### [EXERCISE AIM]
Leave the pictures out and give every entry again exactly.

= = = =

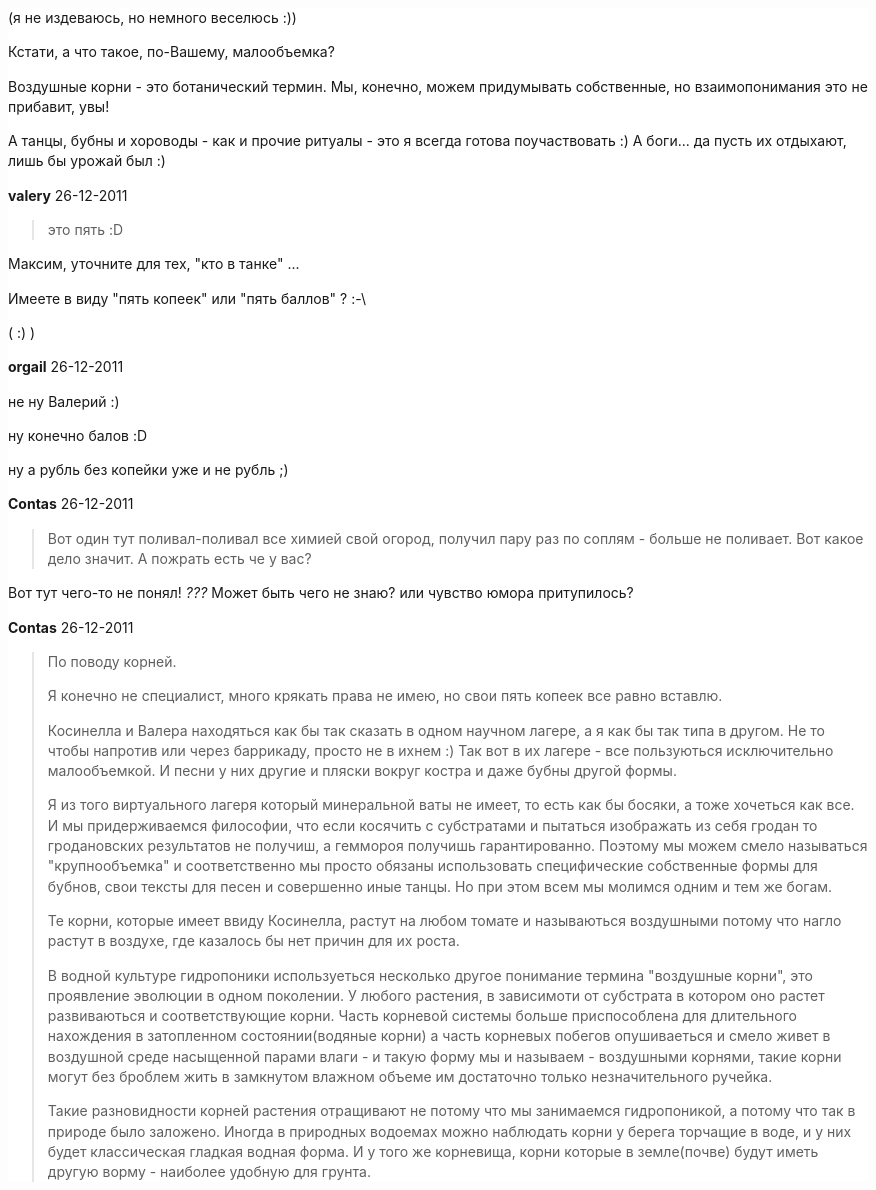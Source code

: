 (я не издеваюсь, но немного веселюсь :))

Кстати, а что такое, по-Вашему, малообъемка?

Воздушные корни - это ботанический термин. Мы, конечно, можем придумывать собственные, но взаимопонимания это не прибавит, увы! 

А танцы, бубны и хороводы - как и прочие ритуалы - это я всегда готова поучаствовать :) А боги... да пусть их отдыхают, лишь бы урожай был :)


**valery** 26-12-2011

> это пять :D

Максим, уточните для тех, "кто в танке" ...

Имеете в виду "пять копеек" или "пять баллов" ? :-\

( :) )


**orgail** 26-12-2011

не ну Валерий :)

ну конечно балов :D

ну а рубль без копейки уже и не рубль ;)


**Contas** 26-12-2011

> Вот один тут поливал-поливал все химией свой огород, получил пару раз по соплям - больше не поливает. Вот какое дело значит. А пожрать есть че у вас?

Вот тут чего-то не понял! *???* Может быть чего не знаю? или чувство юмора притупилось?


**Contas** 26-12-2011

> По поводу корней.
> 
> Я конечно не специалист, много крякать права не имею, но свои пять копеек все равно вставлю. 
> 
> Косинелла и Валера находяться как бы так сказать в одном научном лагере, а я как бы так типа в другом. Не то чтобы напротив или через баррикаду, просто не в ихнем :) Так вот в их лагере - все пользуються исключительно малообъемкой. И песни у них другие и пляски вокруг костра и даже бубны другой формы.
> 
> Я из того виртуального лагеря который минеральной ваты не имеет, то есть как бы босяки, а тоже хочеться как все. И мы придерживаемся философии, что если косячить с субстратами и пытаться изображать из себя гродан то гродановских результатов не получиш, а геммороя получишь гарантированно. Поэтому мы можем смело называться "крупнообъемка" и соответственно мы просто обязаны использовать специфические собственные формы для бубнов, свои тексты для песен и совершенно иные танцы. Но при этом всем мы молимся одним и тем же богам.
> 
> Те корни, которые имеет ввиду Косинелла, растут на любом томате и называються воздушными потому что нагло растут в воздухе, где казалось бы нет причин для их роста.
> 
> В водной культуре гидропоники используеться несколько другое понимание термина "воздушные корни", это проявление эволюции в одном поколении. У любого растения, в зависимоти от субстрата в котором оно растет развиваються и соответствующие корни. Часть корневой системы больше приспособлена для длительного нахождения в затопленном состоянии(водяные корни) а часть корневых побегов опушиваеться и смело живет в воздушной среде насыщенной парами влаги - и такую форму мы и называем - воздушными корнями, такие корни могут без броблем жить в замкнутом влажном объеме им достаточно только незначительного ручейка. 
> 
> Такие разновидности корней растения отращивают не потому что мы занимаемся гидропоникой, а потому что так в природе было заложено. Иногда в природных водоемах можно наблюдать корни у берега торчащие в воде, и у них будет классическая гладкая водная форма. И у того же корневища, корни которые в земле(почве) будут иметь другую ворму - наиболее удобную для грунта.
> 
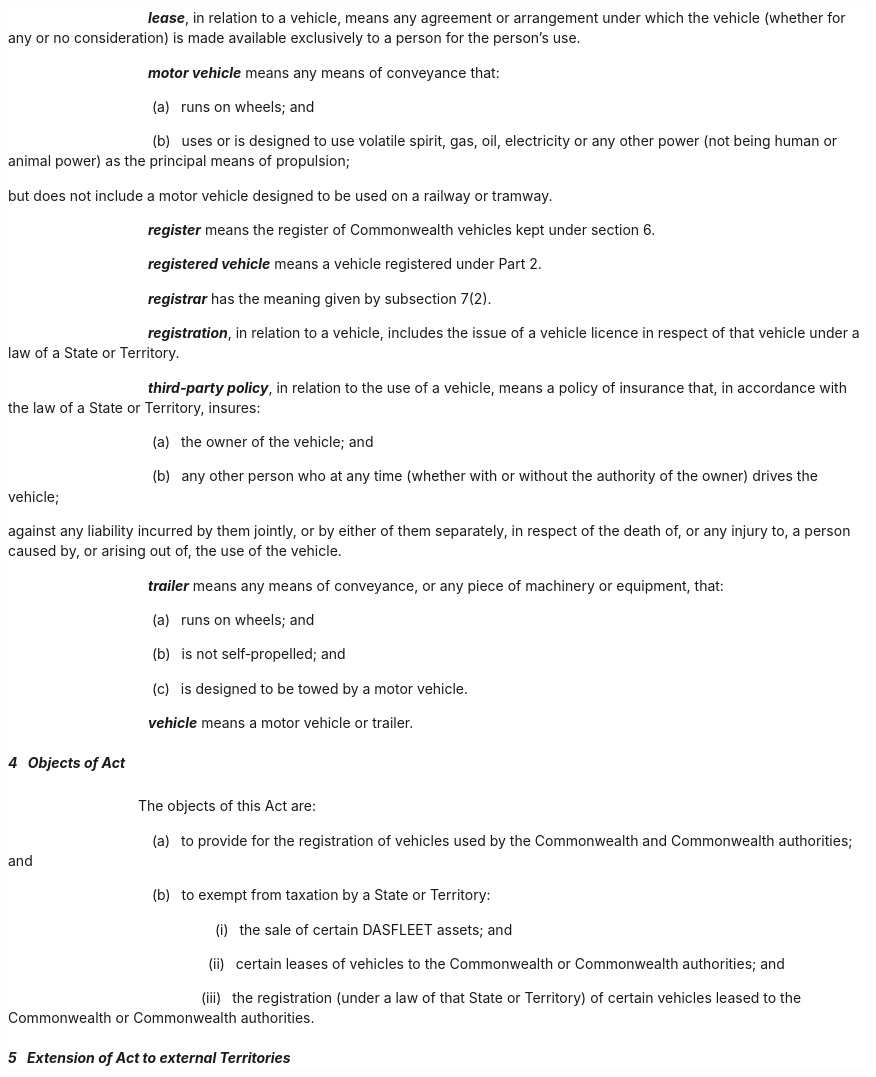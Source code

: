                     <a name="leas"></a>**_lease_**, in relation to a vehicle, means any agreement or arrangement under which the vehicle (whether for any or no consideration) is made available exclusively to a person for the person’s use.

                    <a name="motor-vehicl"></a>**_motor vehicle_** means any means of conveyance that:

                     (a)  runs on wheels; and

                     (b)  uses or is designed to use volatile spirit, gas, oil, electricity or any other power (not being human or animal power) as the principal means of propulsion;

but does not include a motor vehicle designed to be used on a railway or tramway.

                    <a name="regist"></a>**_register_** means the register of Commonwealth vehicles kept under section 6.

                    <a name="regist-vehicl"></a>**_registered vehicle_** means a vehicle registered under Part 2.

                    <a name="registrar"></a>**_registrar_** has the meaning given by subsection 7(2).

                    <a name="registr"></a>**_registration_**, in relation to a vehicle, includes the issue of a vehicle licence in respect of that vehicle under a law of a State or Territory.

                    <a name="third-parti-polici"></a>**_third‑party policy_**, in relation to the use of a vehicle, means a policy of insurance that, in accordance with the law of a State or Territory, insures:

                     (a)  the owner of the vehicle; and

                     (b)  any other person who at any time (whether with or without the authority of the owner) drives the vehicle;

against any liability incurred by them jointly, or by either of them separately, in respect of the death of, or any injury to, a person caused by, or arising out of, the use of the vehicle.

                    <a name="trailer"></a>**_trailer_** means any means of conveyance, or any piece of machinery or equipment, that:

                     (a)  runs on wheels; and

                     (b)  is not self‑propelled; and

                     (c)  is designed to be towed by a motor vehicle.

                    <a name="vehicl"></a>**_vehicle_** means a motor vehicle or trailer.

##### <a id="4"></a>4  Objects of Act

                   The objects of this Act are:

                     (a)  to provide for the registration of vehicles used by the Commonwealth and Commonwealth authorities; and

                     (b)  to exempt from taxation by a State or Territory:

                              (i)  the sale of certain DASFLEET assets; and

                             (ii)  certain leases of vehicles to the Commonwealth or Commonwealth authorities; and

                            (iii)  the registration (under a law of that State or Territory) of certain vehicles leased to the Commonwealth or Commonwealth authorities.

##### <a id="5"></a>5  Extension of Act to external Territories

= = = =

### [RESPONSE]
Source code

: (я не издеваюсь, но немного веселюсь :))

Кстати, а что такое, по-Вашему, малообъемка?

Воздушные корни - это ботанический термин. Мы, конечно, можем придумывать собственные, но взаимопонимания это не прибавит, увы! 

А танцы, бубны и хороводы - как и прочие ритуалы - это я всегда готова поучаствовать :) А боги... да пусть их отдыхают, лишь бы урожай был :)


**valery** 26-12-2011

> это пять :D

Максим, уточните для тех, "кто в танке" ...

Имеете в виду "пять копеек" или "пять баллов" ? :-\

( :) )


**orgail** 26-12-2011

не ну Валерий :)

ну конечно балов :D

ну а рубль без копейки уже и не рубль ;)


**Contas** 26-12-2011

> Вот один тут поливал-поливал все химией свой огород, получил пару раз по соплям - больше не поливает. Вот какое дело значит. А пожрать есть че у вас?

Вот тут чего-то не понял! *???* Может быть чего не знаю? или чувство юмора притупилось?


**Contas** 26-12-2011

> По поводу корней.
> 
> Я конечно не специалист, много крякать права не имею, но свои пять копеек все равно вставлю. 
> 
> Косинелла и Валера находяться как бы так сказать в одном научном лагере, а я как бы так типа в другом. Не то чтобы напротив или через баррикаду, просто не в ихнем :) Так вот в их лагере - все пользуються исключительно малообъемкой. И песни у них другие и пляски вокруг костра и даже бубны другой формы.
> 
> Я из того виртуального лагеря который минеральной ваты не имеет, то есть как бы босяки, а тоже хочеться как все. И мы придерживаемся философии, что если косячить с субстратами и пытаться изображать из себя гродан то гродановских результатов не получиш, а геммороя получишь гарантированно. Поэтому мы можем смело называться "крупнообъемка" и соответственно мы просто обязаны использовать специфические собственные формы для бубнов, свои тексты для песен и совершенно иные танцы. Но при этом всем мы молимся одним и тем же богам.
> 
> Те корни, которые имеет ввиду Косинелла, растут на любом томате и называються воздушными потому что нагло растут в воздухе, где казалось бы нет причин для их роста.
> 
> В водной культуре гидропоники используеться несколько другое понимание термина "воздушные корни", это проявление эволюции в одном поколении. У любого растения, в зависимоти от субстрата в котором оно растет развиваються и соответствующие корни. Часть корневой системы больше приспособлена для длительного нахождения в затопленном состоянии(водяные корни) а часть корневых побегов опушиваеться и смело живет в воздушной среде насыщенной парами влаги - и такую форму мы и называем - воздушными корнями, такие корни могут без броблем жить в замкнутом влажном объеме им достаточно только незначительного ручейка. 
> 
> Такие разновидности корней растения отращивают не потому что мы занимаемся гидропоникой, а потому что так в природе было заложено. Иногда в природных водоемах можно наблюдать корни у берега торчащие в воде, и у них будет классическая гладкая водная форма. И у того же корневища, корни которые в земле(почве) будут иметь другую ворму - наиболее удобную для грунта.
> 
Source code

:                     <a name="leas"></a>**_lease_**, in relation to a vehicle, means any agreement or arrangement under which the vehicle (whether for any or no consideration) is made available exclusively to a person for the person’s use.

                    <a name="motor-vehicl"></a>**_motor vehicle_** means any means of conveyance that:

                     (a)  runs on wheels; and

                     (b)  uses or is designed to use volatile spirit, gas, oil, electricity or any other power (not being human or animal power) as the principal means of propulsion;

but does not include a motor vehicle designed to be used on a railway or tramway.

                    <a name="regist"></a>**_register_** means the register of Commonwealth vehicles kept under section 6.

                    <a name="regist-vehicl"></a>**_registered vehicle_** means a vehicle registered under Part 2.

                    <a name="registrar"></a>**_registrar_** has the meaning given by subsection 7(2).

                    <a name="registr"></a>**_registration_**, in relation to a vehicle, includes the issue of a vehicle licence in respect of that vehicle under a law of a State or Territory.

                    <a name="third-parti-polici"></a>**_third‑party policy_**, in relation to the use of a vehicle, means a policy of insurance that, in accordance with the law of a State or Territory, insures:

                     (a)  the owner of the vehicle; and

                     (b)  any other person who at any time (whether with or without the authority of the owner) drives the vehicle;

against any liability incurred by them jointly, or by either of them separately, in respect of the death of, or any injury to, a person caused by, or arising out of, the use of the vehicle.

                    <a name="trailer"></a>**_trailer_** means any means of conveyance, or any piece of machinery or equipment, that:

                     (a)  runs on wheels; and

                     (b)  is not self‑propelled; and

                     (c)  is designed to be towed by a motor vehicle.

                    <a name="vehicl"></a>**_vehicle_** means a motor vehicle or trailer.

##### <a id="4"></a>4  Objects of Act

                   The objects of this Act are:

                     (a)  to provide for the registration of vehicles used by the Commonwealth and Commonwealth authorities; and

                     (b)  to exempt from taxation by a State or Territory:

                              (i)  the sale of certain DASFLEET assets; and

                             (ii)  certain leases of vehicles to the Commonwealth or Commonwealth authorities; and

                            (iii)  the registration (under a law of that State or Territory) of certain vehicles leased to the Commonwealth or Commonwealth authorities.

##### <a id="5"></a>5  Extension of Act to external Territories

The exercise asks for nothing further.